Secondo la legge russa, ogni scuola deve avere almeno uno psicologo nel proprio personale, e c’è una linea telefonica nazionale per le persone da chiamare se hanno pensieri suicidi. Ma al di là di queste misure, sono stati fatti pochi sforzi per affrontare il problema a livello federale.

Molti esperti hanno invitato anche a riflettere sul ruolo dei social network e sulla copertura di questi orrendi fatti di cronaca da parte dei media in generale, limitando al minimo la diffusione di immagini e particolari raccapriccianti; ma Kirill Khlomov, che dirige Crossroads, un centro di Mosca che offre consulenza per adolescenti a rischio, è sicuro che non sia sufficiente “chiudere Facebook” per far sì che vada tutto bene; c’è un vero e proprio vuoto, lasciato dalle organizzazioni giovanili sovietiche come i Giovani Pionieri (un’organizzazione giovanile di massa riservata ai bambini di età compresa tra i 9 e i 14 anni), che fornivano strutture sociali agli adolescenti.

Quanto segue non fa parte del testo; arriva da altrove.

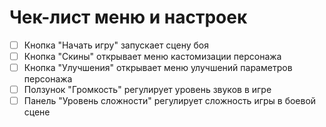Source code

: # Чек-лист меню и настроек

- [ ] Кнопка "Начать игру" запускает сцену боя
- [ ] Кнопка "Скины" открывает меню кастомизации персонажа
- [ ] Кнопка "Улучшения" открывает меню улучшений параметров персонажа
- [ ] Ползунок "Громкость" регулирует уровень звуков в игре
- [ ] Панель "Уровень сложности" регулирует сложность игры в боевой сцене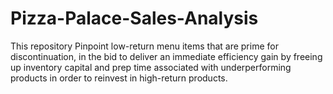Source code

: # Pizza-Palace-Sales-Analysis
This repository Pinpoint low-return menu items that are prime for discontinuation, in the bid to  deliver an immediate efficiency gain by freeing up inventory capital and prep time associated with underperforming products in order to reinvest in high-return products.
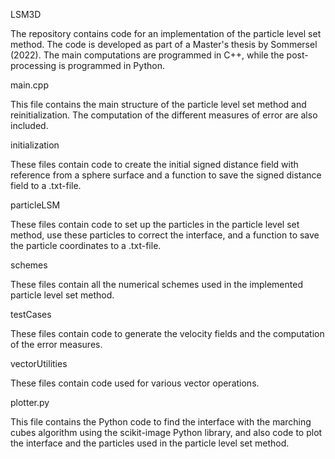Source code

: LSM3D

The repository contains code for an implementation of the particle level set method. The code is developed as part of a Master's thesis by Sommersel (2022). The main computations are programmed in C++, while the post-processing is programmed in Python.

main.cpp

This file contains the main structure of the particle level set method and reinitialization. The computation of
the different measures of error are also included.

initialization

These files contain code to create the initial signed distance field with reference from a sphere surface and a
function to save the signed distance field to a .txt-file.

particleLSM

These files contain code to set up the particles in the particle level set method, use these particles to correct the interface, and a function to save the particle coordinates to a .txt-file.

schemes

These files contain all the numerical schemes used in the implemented particle level set method.

testCases

These files contain code to generate the velocity fields and the computation of the error measures.

vectorUtilities

These files contain code used for various vector operations.

plotter.py

This file contains the Python code to find the interface with the marching cubes algorithm using the scikit-image Python library, and also code to plot the interface and the particles used in the particle level set method.
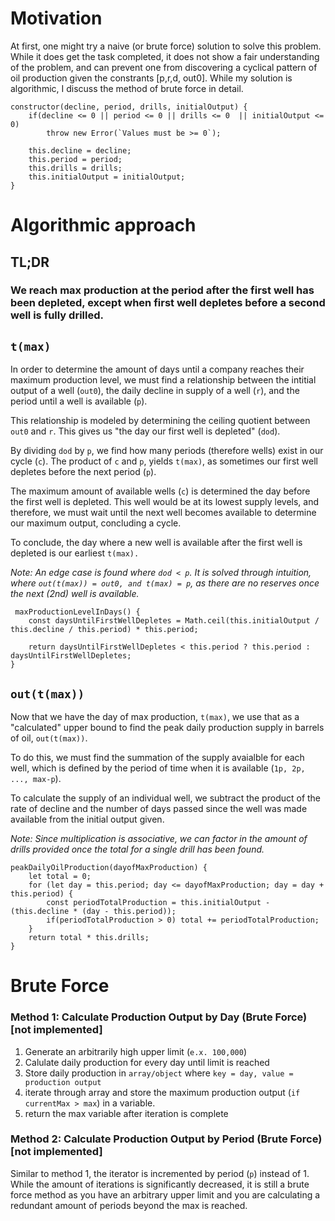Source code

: # Motivation

At first, one might try a naive (or brute force) solution to solve this problem. While it does get the task completed, it does not show a fair understanding of the problem, and can prevent one from discovering a cyclical pattern of oil production given the constrants [p,r,d, out0]. While my solution is algorithmic, I discuss the method of brute force in detail.

    constructor(decline, period, drills, initialOutput) {
        if(decline <= 0 || period <= 0 || drills <= 0  || initialOutput <= 0) 
            throw new Error(`Values must be >= 0`);

        this.decline = decline;
        this.period = period;
        this.drills = drills;
        this.initialOutput = initialOutput;
    }

# Algorithmic approach

## TL;DR
### We reach max production at the period after the first well has been depleted, except when first well depletes before a second well is fully drilled.

## `t(max)`

In order to determine the amount of days until a company reaches their maximum production level, we must find a relationship between the intitial output of a well (`out0`), the daily decline in supply of a well (`r`), and the period until a well is available (`p`).

This relationship is modeled by determining the ceiling quotient between `out0` and `r`. This gives us "the day our first well is depleted" (`dod`). 

By dividing `dod` by `p`, we find how many periods (therefore wells) exist in our cycle (`c`). The product of `c` and `p`, yields `t(max)`, as sometimes our first well depletes before the next period (`p`).

The maximum amount of available wells (`c`) is determined the day before the first well is depleted. This well would be at its lowest supply levels, and therefore, we must wait until the next well becomes available to determine our maximum output, concluding a cycle. 

To conclude, the day where a new well is available after the first well is depleted is our earliest `t(max).`
 
 *Note: An edge case is found where `dod < p`. It is solved through intuition, where `out(t(max)) = out0, and t(max) = p`, as there are no reserves once the next (2nd) well is available.*

     maxProductionLevelInDays() {
        const daysUntilFirstWellDepletes = Math.ceil(this.initialOutput / this.decline / this.period) * this.period;
        
        return daysUntilFirstWellDepletes < this.period ? this.period : daysUntilFirstWellDepletes;
    }

## `out(t(max))`

Now that we have the day of max production, `t(max)`, we use that as a "calculated" upper bound to find the peak daily production supply in barrels of oil, `out(t(max))`. 

To do this, we must find the summation of the supply avaialble for each well, which is defined by the period of time when it is available (`1p, 2p, ..., max-p`). 

To calculate the supply of an individual well, we subtract the product of the rate of decline and the number of days passed since the well was made available from the initial output given. 

*Note: Since multiplication is associative, we can factor in the amount of drills provided once the total for a single drill has been found.*

    peakDailyOilProduction(dayofMaxProduction) { 
        let total = 0;
        for (let day = this.period; day <= dayofMaxProduction; day = day + this.period) {
            const periodTotalProduction = this.initialOutput - (this.decline * (day - this.period));
            if(periodTotalProduction > 0) total += periodTotalProduction;
        }
        return total * this.drills;
    }

# Brute Force

### Method 1: Calculate Production Output by Day (Brute Force)  [not implemented]

1. Generate an arbitrarily high upper limit (`e.x. 100,000`)
2. Calulate daily production for every day until limit is reached
3. Store daily production in `array/object` where 
        `key = day, value = production output`
4. iterate through array and store the maximum production output (`if currentMax > max`) in a variable.
5. return the max variable after iteration is complete


### Method 2: Calculate Production Output by Period (Brute Force) [not implemented]

Similar to method 1, the iterator is incremented by period (`p`) instead of 1. While the amount of iterations is significantly decreased, it is still a brute force method as you have an arbitrary upper limit and you are calculating a redundant amount of periods beyond the max is reached.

I bambini piccoli hanno ancora l’attenzione dei loro asili nido, ed è più facile per gli adulti gestirli, ma l’adolescente è proprio nell’età in cui ha l’obiettivo di separarsi dalla famiglia“, ha spiegato Khlomov al NYT, aggiungendo che troppo spesso i genitori e gli insegnanti russi liquidano gli adolescenti sottovalutandoli quando esprimono pensieri suicidi, e portandoli quindi a un ulteriore isolamento, nella convinzione che nessuno potrà mai comprenderli.

Quando una persona si suicida si dimentica della propria vita e il suo obiettivo è punire le altre persone – ha detto – Ma non c’è niente dopo. È tipica degli adolescenti, questa sensazione di onnipotenza e infinito“.